Kutunun Sihri Azalıyor!


Takvimler 1923‘ün 2 Temmuzu’nu gösterdiğinde Hastings kasabasında John Logie için küçük, insanlık için büyük bir adım atılıyordu. Literatürdeki tanımını hiç değiştirmeden aktarıyorum;  bir vericiden elektromanyetik dalga halinde yayınlanan görüntü seslerin , ekranlı ve hoparlörlü elektronik alıcılar sayesinde yeniden görüntü ve sese çevrilmesini sağlayan haber verme sistemidir. İzleyicilerin sürekli alıcı olması, televizyonun kolay ulaşılabilir bir kaynak olması , kullanılan görsel ve işitsel ögelerle etkisinin yüksek olması sebebiyle 20. yüzyılın en büyük icadı olarak televizyonun baş köşeye oturmasını sağlamıştı.

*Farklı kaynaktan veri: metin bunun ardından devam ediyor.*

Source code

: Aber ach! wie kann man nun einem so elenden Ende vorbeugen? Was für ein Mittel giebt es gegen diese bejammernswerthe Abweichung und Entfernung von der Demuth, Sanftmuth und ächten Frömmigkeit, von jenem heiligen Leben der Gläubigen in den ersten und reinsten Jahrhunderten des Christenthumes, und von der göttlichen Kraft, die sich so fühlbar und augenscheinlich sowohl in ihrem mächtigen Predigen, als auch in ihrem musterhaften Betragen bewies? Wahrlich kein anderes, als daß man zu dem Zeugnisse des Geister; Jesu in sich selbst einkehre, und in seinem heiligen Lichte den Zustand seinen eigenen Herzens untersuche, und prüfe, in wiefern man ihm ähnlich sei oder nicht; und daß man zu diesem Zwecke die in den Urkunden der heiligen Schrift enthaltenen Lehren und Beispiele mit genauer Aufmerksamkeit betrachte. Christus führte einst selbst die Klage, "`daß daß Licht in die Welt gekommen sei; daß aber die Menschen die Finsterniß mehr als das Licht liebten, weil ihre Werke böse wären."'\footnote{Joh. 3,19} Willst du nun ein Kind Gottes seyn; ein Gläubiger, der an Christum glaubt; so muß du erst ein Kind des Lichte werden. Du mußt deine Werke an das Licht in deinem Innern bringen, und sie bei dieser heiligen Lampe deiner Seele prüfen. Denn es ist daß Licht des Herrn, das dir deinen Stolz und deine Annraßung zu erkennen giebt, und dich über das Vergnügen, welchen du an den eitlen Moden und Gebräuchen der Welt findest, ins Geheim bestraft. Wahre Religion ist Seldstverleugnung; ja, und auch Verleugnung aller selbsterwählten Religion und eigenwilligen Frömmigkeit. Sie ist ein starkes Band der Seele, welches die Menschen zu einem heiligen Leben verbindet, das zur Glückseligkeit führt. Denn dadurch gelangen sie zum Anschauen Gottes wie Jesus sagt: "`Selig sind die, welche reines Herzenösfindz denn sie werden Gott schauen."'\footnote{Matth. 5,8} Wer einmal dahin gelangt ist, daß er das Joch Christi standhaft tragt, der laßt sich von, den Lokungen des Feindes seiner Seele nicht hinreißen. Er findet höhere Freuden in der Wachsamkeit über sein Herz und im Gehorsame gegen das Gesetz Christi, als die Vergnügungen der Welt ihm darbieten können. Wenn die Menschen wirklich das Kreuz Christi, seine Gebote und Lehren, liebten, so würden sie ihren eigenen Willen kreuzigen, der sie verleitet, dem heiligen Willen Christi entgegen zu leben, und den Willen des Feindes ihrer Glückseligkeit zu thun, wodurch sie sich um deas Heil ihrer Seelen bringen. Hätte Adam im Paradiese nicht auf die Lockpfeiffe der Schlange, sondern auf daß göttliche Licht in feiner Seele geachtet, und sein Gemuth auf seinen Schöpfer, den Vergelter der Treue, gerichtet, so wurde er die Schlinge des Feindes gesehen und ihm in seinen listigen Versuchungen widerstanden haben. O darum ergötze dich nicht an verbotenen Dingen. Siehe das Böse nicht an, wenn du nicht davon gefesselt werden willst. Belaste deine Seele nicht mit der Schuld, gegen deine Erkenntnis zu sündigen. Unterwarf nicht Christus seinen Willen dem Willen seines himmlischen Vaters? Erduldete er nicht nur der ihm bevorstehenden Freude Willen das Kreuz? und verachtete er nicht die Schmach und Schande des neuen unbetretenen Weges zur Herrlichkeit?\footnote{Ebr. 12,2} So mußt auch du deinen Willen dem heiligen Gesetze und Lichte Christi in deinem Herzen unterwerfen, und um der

Büyüyerek canavar haline düşünen televizyonun milenyum adı verilen bir çağın getirdiklerinin ona günbegün kan kaybedeceğini 90’lı yılların ortalarına kadar kim tahmin edebilirdi ki.  Kan kaybetmesini de ayrıca temellendirmeden geçmek istemiyorum ; insanların %50’sinden fazlası son dakika haberlerini resmi haber kaynaklarını  yerine yeni medyanın araçları üzerinden öğreniyorsa ve yine yeni medya   %27.8 oranıyla en çok takip edilen 3 haber kaynağından biri olmayı başarmışsa, televizyon için tehlikeli çanları gürültülü bir şekilde çalmaya başlaması anlamına gelmekteydi. Yani televizyon izleme alışkanlığı yeni dijital kuşağın taleplerine doğru evriliyor ve insanların ‘’iletişmek’’diye önlenemez ve hızlı büyüyen bir dertleri oluşuyordu. Televizyonun onlara verdiği haberle yetinmemekte aynı zamanda insanlar bu etkinlikleri sosyal medyalarda paylaşmak ve o içerik üzerinden zaman-mekan sınırlaması olmaksızın görüşlerini bildirme ihtiyacında olmları da bir diğer önemli etkendi.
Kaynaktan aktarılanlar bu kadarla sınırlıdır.